First, you need to install restic. In macOS, the easiest way to do is to using homebrew.
> brew install restic
After installation, you can run the program to see available commands.
> restic restic is a backup program which allows saving multiple revisions of files and directories in an encrypted repository stored on different backends. Usage: restic [command] Available Commands: backup Create a new backup of files and/or directories cache Operate on local cache directories cat Print internal objects to stdout ...
This step depends on where you want to store your repository. I use the Backblaze B2 service, but you may use different storage. Here is a full list of supported storage providers.
Create a new private bucket called e.g.
restic-backup-2019. Then, In the App Keys section, add a new application key called e.g.
macos-restic-backup with read and write access to this newly created bucket.
Restic reads Backblaze credentials from environment variables. Let’s export them:
> export B2_ACCOUNT_ID=<keyID visible on app keys page> > export B2_ACCOUNT_KEY=<applicationKey displayed after app key generation>
Now, you can initialize the new repository using
restic init command.
> restic init -r b2:restic-backup-2019:backup enter password for new backend: enter password again:
-r flag stands from repository. The prefix (b2) points to the provider, whereas suffix is a path to the repository within the bucket (/backup).
Restic will ask you to enter a password for the new repository. Set the strong password and store it in a safe place, e.g. in a password manager such as KeePass or Keychain.
Once the repository is initialized, you may create your first backup. To see how restic works, let’s do it by hand. This command creates a new snapshot of
~/Documents directory in the repository.
> /usr/local/bin/restic backup -r b2:restic-backup-2019:backup --verbose ~/Documents
First, restic will ask you for the password to the repository. If you want to automate this process, you have to provide the password differently.
Restic has two options for retrieving the password to the repository.
- Using file – you can store the password in the file.
- Using command – you can specify a shell command to get the password.
Retrieving a password using command sounds better for me because I can store the password securely using macOS Keychain. Then, I can obtain it using security, which is a command-line interface for the Keychain. Let’s do this way.
You can add new entries to the keychain using the graphical interface or by the security tool.
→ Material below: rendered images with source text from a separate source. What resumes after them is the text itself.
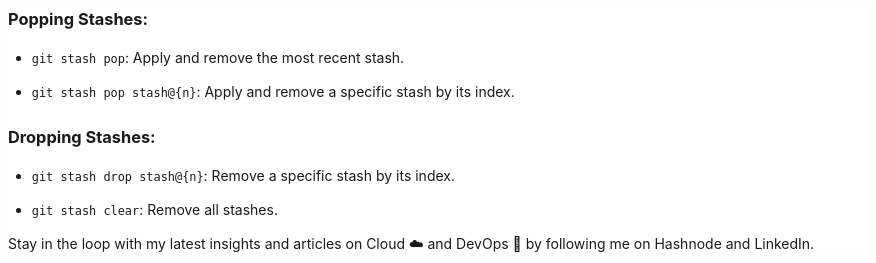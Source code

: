 
### **Popping Stashes:**

* `git stash pop`: Apply and remove the most recent stash.
    
* `git stash pop stash@{n}`: Apply and remove a specific stash by its index.
    

### **Dropping Stashes:**

* `git stash drop stash@{n}`: Remove a specific stash by its index.
    
* `git stash clear`: Remove all stashes.
    

Stay in the loop with my latest insights and articles on Cloud ☁️ and DevOps 🚀 by following me on Hashnode and LinkedIn.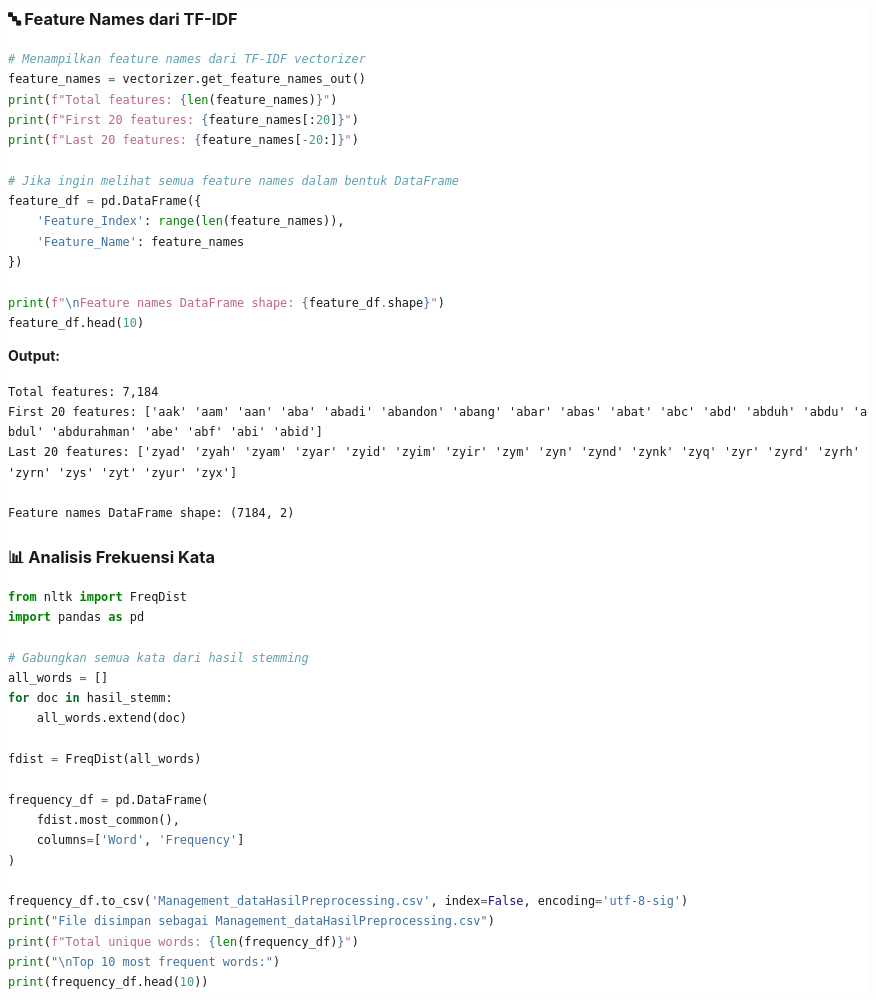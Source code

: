 ### 🔤 Feature Names dari TF-IDF

```python
# Menampilkan feature names dari TF-IDF vectorizer
feature_names = vectorizer.get_feature_names_out()
print(f"Total features: {len(feature_names)}")
print(f"First 20 features: {feature_names[:20]}")
print(f"Last 20 features: {feature_names[-20:]}")

# Jika ingin melihat semua feature names dalam bentuk DataFrame
feature_df = pd.DataFrame({
    'Feature_Index': range(len(feature_names)),
    'Feature_Name': feature_names
})

print(f"\nFeature names DataFrame shape: {feature_df.shape}")
feature_df.head(10)
```

**Output:**
```
Total features: 7,184
First 20 features: ['aak' 'aam' 'aan' 'aba' 'abadi' 'abandon' 'abang' 'abar' 'abas' 'abat' 'abc' 'abd' 'abduh' 'abdu' 'abdul' 'abdurahman' 'abe' 'abf' 'abi' 'abid']
Last 20 features: ['zyad' 'zyah' 'zyam' 'zyar' 'zyid' 'zyim' 'zyir' 'zym' 'zyn' 'zynd' 'zynk' 'zyq' 'zyr' 'zyrd' 'zyrh' 'zyrn' 'zys' 'zyt' 'zyur' 'zyx']

Feature names DataFrame shape: (7184, 2)
```

### 📊 Analisis Frekuensi Kata

```python
from nltk import FreqDist
import pandas as pd

# Gabungkan semua kata dari hasil stemming
all_words = []
for doc in hasil_stemm:
    all_words.extend(doc)

fdist = FreqDist(all_words)

frequency_df = pd.DataFrame(
    fdist.most_common(),
    columns=['Word', 'Frequency']
)

frequency_df.to_csv('Management_dataHasilPreprocessing.csv', index=False, encoding='utf-8-sig')
print("File disimpan sebagai Management_dataHasilPreprocessing.csv")
print(f"Total unique words: {len(frequency_df)}")
print("\nTop 10 most frequent words:")
print(frequency_df.head(10))
```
In the terminal, add a new password using the
security add-generic-password command.
> security add-generic-password -s backup-restic-repository -a restic_backup -w password data for new item: retype password for new item:
To retrieve the password from the keychain, use the
security find-generic-password command:
> security find-generic-password -s backup-restic-password-repository -w the_secret_password_to_secure_my_backups
It’s reasonable to store other secrets in Keychain as well, so let’s add them.
> security add-generic-password -s backup-restic-repository -a restic_backup -w > security add-generic-password -s backup-restic-b2-accound-id -a restic_backup -w > security add-generic-password -s backup-restic-b2-account-key -a restic_backup -w
Let’s use secrets from Keychain to run the first backup using the dedicated script.
#!/bin/bash export B2_ACCOUNT_ID=$(security find-generic-password -s backup-restic-b2-accound-id -w) export B2_ACCOUNT_KEY=$(security find-generic-password -s backup-restic-b2-account-key -w) export RESTIC_REPOSITORY=$(security find-generic-password -s backup-restic-repository -w) export RESTIC_PASSWORD_COMMAND='security find-generic-password -s backup-restic-password-repository -w' /usr/local/bin/restic backup --verbose -o b2.connections=20 ~/Documents
As you can see, I populate environment variables that restic uses by secrets obtained from Keychain. Only the
RESTIC_PASSWORD_COMMAND variable is a string with the command because restic will run it when the password is needed.
-o b2.connections=20 flag is a specific option for the Backblaze B2 backend. You can omit this if you use a different storage provider.
Save it as a
backup.sh using your favorite text editor and make it executable.
> chmod +x backup.sh > ./backup.sh
If you used a GUI to add secrets to the keychain, you’ll need to give security to obtain passwords. Use Always Allow to avoid this question in the future.
You can type directories or even single files directly in the
restic backup command, however, if you have lots of them, the command will be hard to read and manage. Unless you don’t back up the whole home directory, it’s useful to prepare a file containing directories to backing up.
Create a new file called
backup.txt with a list of directories and files you want to include in backups. Here’s an example file. All the paths are relative to the user’s home directory.
> cat ~/backup.txt Desktop/ Documents/ Movies/ Music/ Photos/ .config/ .ssh/
Now, change the
backup command to use this file. I assume, that this file is located in the home directory.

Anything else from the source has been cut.